DATA RECORDS:
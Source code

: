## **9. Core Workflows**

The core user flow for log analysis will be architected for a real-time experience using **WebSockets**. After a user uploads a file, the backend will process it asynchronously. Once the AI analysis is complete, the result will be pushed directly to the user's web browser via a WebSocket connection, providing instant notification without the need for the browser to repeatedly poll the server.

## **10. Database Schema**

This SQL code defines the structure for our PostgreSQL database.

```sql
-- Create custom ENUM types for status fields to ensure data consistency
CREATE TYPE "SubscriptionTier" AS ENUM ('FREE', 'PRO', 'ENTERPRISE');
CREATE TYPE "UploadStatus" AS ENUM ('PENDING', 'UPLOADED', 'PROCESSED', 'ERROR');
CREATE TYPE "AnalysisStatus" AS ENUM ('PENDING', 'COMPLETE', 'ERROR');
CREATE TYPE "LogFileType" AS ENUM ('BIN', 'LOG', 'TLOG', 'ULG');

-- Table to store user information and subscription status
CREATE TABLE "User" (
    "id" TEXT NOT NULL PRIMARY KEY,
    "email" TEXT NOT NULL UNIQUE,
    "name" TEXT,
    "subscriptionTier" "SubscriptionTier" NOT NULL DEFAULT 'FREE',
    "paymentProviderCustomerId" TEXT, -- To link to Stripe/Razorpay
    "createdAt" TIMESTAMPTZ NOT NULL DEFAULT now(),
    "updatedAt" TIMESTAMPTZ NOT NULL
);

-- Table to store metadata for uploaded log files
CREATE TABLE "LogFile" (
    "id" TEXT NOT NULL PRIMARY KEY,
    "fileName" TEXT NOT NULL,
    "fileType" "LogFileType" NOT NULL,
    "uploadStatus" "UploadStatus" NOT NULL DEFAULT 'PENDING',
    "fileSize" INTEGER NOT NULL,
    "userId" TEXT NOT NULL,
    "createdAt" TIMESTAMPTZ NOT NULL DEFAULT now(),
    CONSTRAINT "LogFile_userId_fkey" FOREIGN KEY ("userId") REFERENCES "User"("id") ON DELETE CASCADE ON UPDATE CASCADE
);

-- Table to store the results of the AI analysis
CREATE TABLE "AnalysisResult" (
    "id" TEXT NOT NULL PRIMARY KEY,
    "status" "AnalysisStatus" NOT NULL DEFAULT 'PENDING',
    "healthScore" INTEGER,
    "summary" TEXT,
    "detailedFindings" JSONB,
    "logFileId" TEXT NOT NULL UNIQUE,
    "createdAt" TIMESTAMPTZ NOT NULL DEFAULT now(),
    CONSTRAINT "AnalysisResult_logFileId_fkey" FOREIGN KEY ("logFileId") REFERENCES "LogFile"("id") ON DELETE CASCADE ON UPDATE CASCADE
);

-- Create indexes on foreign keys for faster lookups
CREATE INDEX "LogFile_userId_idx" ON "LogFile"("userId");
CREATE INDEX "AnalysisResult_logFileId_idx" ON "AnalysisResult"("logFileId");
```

EXERCISE GOAL:
Extract all of the data shown above and repeat it verbatim.

RESULT OF THIS EXERCISE:
Source code

:## **9. Core Workflows**

The core user flow for log analysis will be architected for a real-time experience using **WebSockets**. After a user uploads a file, the backend will process it asynchronously. Once the AI analysis is complete, the result will be pushed directly to the user's web browser via a WebSocket connection, providing instant notification without the need for the browser to repeatedly poll the server.

## **10. Database Schema**

This SQL code defines the structure for our PostgreSQL database.

```sql
-- Create custom ENUM types for status fields to ensure data consistency
CREATE TYPE "SubscriptionTier" AS ENUM ('FREE', 'PRO', 'ENTERPRISE');
CREATE TYPE "UploadStatus" AS ENUM ('PENDING', 'UPLOADED', 'PROCESSED', 'ERROR');
CREATE TYPE "AnalysisStatus" AS ENUM ('PENDING', 'COMPLETE', 'ERROR');
CREATE TYPE "LogFileType" AS ENUM ('BIN', 'LOG', 'TLOG', 'ULG');

-- Table to store user information and subscription status
CREATE TABLE "User" (
    "id" TEXT NOT NULL PRIMARY KEY,
    "email" TEXT NOT NULL UNIQUE,
    "name" TEXT,
    "subscriptionTier" "SubscriptionTier" NOT NULL DEFAULT 'FREE',
    "paymentProviderCustomerId" TEXT, -- To link to Stripe/Razorpay
    "createdAt" TIMESTAMPTZ NOT NULL DEFAULT now(),
    "updatedAt" TIMESTAMPTZ NOT NULL
);

-- Table to store metadata for uploaded log files
CREATE TABLE "LogFile" (
    "id" TEXT NOT NULL PRIMARY KEY,
    "fileName" TEXT NOT NULL,
    "fileType" "LogFileType" NOT NULL,
    "uploadStatus" "UploadStatus" NOT NULL DEFAULT 'PENDING',
    "fileSize" INTEGER NOT NULL,
    "userId" TEXT NOT NULL,
    "createdAt" TIMESTAMPTZ NOT NULL DEFAULT now(),
    CONSTRAINT "LogFile_userId_fkey" FOREIGN KEY ("userId") REFERENCES "User"("id") ON DELETE CASCADE ON UPDATE CASCADE
);

-- Table to store the results of the AI analysis
CREATE TABLE "AnalysisResult" (
    "id" TEXT NOT NULL PRIMARY KEY,
    "status" "AnalysisStatus" NOT NULL DEFAULT 'PENDING',
    "healthScore" INTEGER,
    "summary" TEXT,
    "detailedFindings" JSONB,
    "logFileId" TEXT NOT NULL UNIQUE,
    "createdAt" TIMESTAMPTZ NOT NULL DEFAULT now(),
    CONSTRAINT "AnalysisResult_logFileId_fkey" FOREIGN KEY ("logFileId") REFERENCES "LogFile"("id") ON DELETE CASCADE ON UPDATE CASCADE
);

-- Create indexes on foreign keys for faster lookups
CREATE INDEX "LogFile_userId_idx" ON "LogFile"("userId");
CREATE INDEX "AnalysisResult_logFileId_idx" ON "AnalysisResult"("logFileId");
```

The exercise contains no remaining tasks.